ABSTRACT

In A Clinician’s Guide to Reading Freud, Peter Giovacchini (1982) gives some material from his practice,which I would like to borrow in order to discuss some interesting issues it raises:

During analysis, a 27-year-old woman patient of mine dreamed that she was at a dance.The setting was hazy, but she was able to see the grey suit worn by a man who asked her to dance. They danced around the room, and suddenly her partner steered her to a corner and pressed himself against her. She could feel his erect penis. Inasmuch as I often wore grey suits and the transference was clearly erotic, I believed this dream was an obvious allusion to her sexual feelings towards me. I also knew she was struggling with and defending herself against her impulses.Wishing to pursue this theme, I asked her to free-associate to the dream because she was inclined to pursue other seemingly unrelated topics. She hesitantly considered some of the dream elements, such as its haziness. I then directed her attention to the man in the grey suit. She was silent for approximately a minute and then became, what seemed to me, tremendously anxious. She finally reported a sensation of intense dizziness, feeling that the couch was spinning furiously.

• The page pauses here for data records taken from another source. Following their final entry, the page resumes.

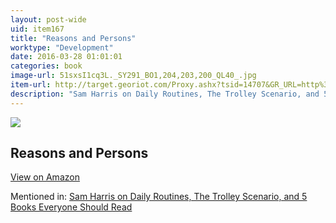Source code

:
 ```yaml
---
layout: post-wide
uid: item167
title: "Reasons and Persons"
worktype: "Development"
date: 2016-03-28 01:01:01
categories: book
image-url: 51sxsI1cq3L._SY291_BO1,204,203,200_QL40_.jpg
item-url: http://target.georiot.com/Proxy.ashx?tsid=14707&GR_URL=http%3A%2F%2Fwww.amazon.com%2FReasons-Persons-Derek-Parfit%2Fdp%2F019824908X%2F
description: "Sam Harris on Daily Routines, The Trolley Scenario, and 5 Books Everyone Should Read"
---
```

<a href="http://target.georiot.com/Proxy.ashx?tsid=14707&GR_URL=http%3A%2F%2Fwww.amazon.com%2FReasons-Persons-Derek-Parfit%2Fdp%2F019824908X%2F" target="blank"><img src="../../../../img/thumbs/51sxsI1cq3L._SY291_BO1,204,203,200_QL40_.jpg" class="prod-img"></a>
<h2>Reasons and Persons</h2>
<p><a class="btn btn-primary" href="http://target.georiot.com/Proxy.ashx?tsid=14707&GR_URL=http%3A%2F%2Fwww.amazon.com%2FReasons-Persons-Derek-Parfit%2Fdp%2F019824908X%2F" target="blank">View on Amazon</a><p>
<p>Mentioned in: <a href="http://fourhourworkweek.com/2015/07/08/sam-harris-on-daily-routines-the-trolley-scenario-and-5-books-everyone-should-read/" target="blank">Sam Harris on Daily Routines, The Trolley Scenario, and 5 Books Everyone Should Read</a></p>
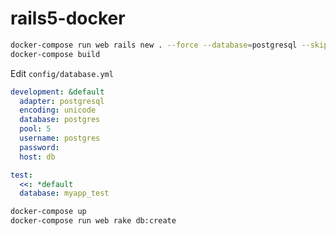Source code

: # rails5-docker

```bash
docker-compose run web rails new . --force --database=postgresql --skip-bundle
docker-compose build
```

Edit ```config/database.yml```
```yaml
development: &default
  adapter: postgresql
  encoding: unicode
  database: postgres
  pool: 5
  username: postgres
  password:
  host: db

test:
  <<: *default
  database: myapp_test
  ```
  ```bash
  docker-compose up
  docker-compose run web rake db:create
  ```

Gradually these feelings subsided and she continued talking but made no reference whatsoever to the dream. I became immensely curious and had to interrupt her and ask her about the dream.She naively answered:‘What dream?’To my astonishment, she had forgotten it completely. I then repeated the dream to her and was able to help her remember it.Once again I brought her attention to the man in the grey suit, and once more she felt the couch spinning and totally wiped the dream from her memory. I tried a third time and with the same results. As she experienced these spinning sensations, she described a

vortex that was sucking her thoughts into it. Certainly the memory of her dream seemed to be pulled into the hidden recesses of her mind.